In the pursuit of cataloguing the spectrum of somatic mutations for all tumour types, cancer genomics is rapidly approaching a state of saturation mutagenesis5. These crucial advances promise to usher in a new era of personalized medicine, in which patient-specific genomic information is applied in the clinic. One major obstacle in achieving this goal is decoding driver and passenger mutations from these cohorts, as not all mutations affect malignancy, whereas others exert context-specific functions. Mutation 'hotspots' represent variants in key driver genes that occur with high frequency and are found across different types of cancer6. Although widely accepted as the convention for prospective selection of driver mutations, this approach overlooks most mutations and, crucially, does not account for how cellular context influences variant function7-12. Whether related variants exert differential effects on both tumour and microenvironmental phenotypes remains unknown.

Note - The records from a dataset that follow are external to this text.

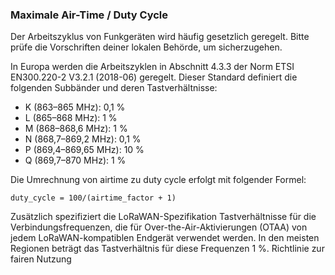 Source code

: ### Maximale Air-Time / Duty Cycle

Der Arbeitszyklus von Funkgeräten wird häufig gesetzlich geregelt. Bitte prüfe die Vorschriften deiner lokalen Behörde, um sicherzugehen.

In Europa werden die Arbeitszyklen in Abschnitt 4.3.3 der Norm ETSI EN300.220-2 V3.2.1 (2018-06) geregelt. Dieser Standard definiert die folgenden Subbänder und deren Tastverhältnisse:

* K (863–865 MHz): 0,1 %
* L (865–868 MHz): 1 %
* M (868–868,6 MHz): 1 %
* N (868,7–869,2 MHz): 0,1 %
* P (869,4–869,65 MHz): 10 %
* Q (869,7–870 MHz): 1 %

Die Umrechnung von airtime zu duty cycle erfolgt mit folgender Formel:

`duty_cycle = 100/(airtime_factor + 1)`

Zusätzlich spezifiziert die LoRaWAN-Spezifikation Tastverhältnisse für die Verbindungsfrequenzen, die für Over-the-Air-Aktivierungen (OTAA) von jedem LoRaWAN-kompatiblen Endgerät verwendet werden. In den meisten Regionen beträgt das Tastverhältnis für diese Frequenzen 1 %.
Richtlinie zur fairen Nutzung

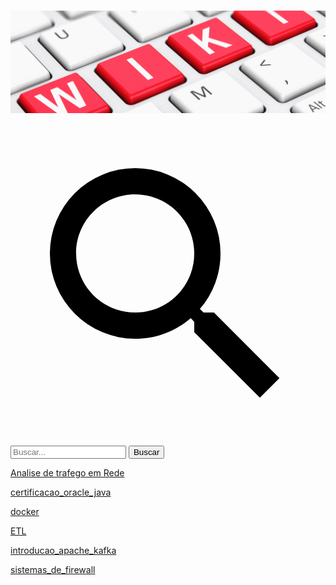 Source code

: # ![wiki banner](img/wiki_banner.png)

<div id="divBusca">
  <svg focusable="false" xmlns="http://www.w3.org/2000/svg" viewBox="0 0 24 24"><path d="M15.5 14h-.79l-.28-.27A6.471 6.471 0 0 0 16 9.5 6.5 6.5 0 1 0 9.5 16c1.61 0 3.09-.59 4.23-1.57l.27.28v.79l5 4.99L20.49 19l-4.99-5zm-6 0C7.01 14 5 11.99 5 9.5S7.01 5 9.5 5 14 7.01 14 9.5 11.99 14 9.5 14z"></path></svg>
  <input type="text" id="txtBusca" placeholder="Buscar..."/>
  <button id="btnBusca">Buscar</button>
</div>


<link rel="stylesheet" type="text/css" href="css/index.css" media="screen" />


[Analise de trafego em Rede](analise_de_trafego_em_redes_TCP/analise_de_trafego_em_rede.md)

[certificacao_oracle_java](certificacao_oracle_java/certificacao_oracle_java.md)

[docker](docker/docker.md)

[ETL](ETL/etl.md)

[introducao_apache_kafka](introducao_apache_kafka/introducao_apache_kafka.md)

[sistemas_de_firewall](sistemas_de_firewall/sistemas_de_firewall.md) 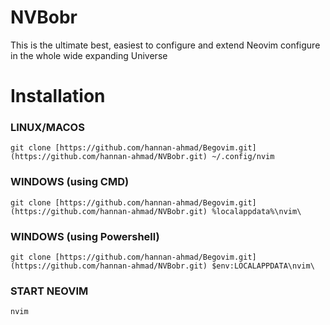 # NVBobr
This is the ultimate best, easiest to configure and extend Neovim configure in the whole wide expanding Universe

# Installation

### LINUX/MACOS

`git clone [https://github.com/hannan-ahmad/Begovim.git](https://github.com/hannan-ahmad/NVBobr.git) ~/.config/nvim`

### WINDOWS (using CMD)

`git clone [https://github.com/hannan-ahmad/Begovim.git](https://github.com/hannan-ahmad/NVBobr.git) %localappdata%\nvim\`

### WINDOWS (using Powershell)

`git clone [https://github.com/hannan-ahmad/Begovim.git](https://github.com/hannan-ahmad/NVBobr.git) $env:LOCALAPPDATA\nvim\`

### START NEOVIM

`nvim`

These limitations illustrate the need for high-throughput, functional and phenotypic screening of individual variant cohorts in contextually appropriate in vivo systems.
Identifying PIK3CA driver variants
The RTK-RAS-PI3K pathway is a key driver of tumorigenesis across all cancers, with 90% ofglioblastoma tumours exhibiting alterations in this pathway13,14. Among the specific genes in this pathway, mutations in the PI3K catalytic subunit PIK3CA are found in 11% ofglioblastoma tumours13. Sequencing...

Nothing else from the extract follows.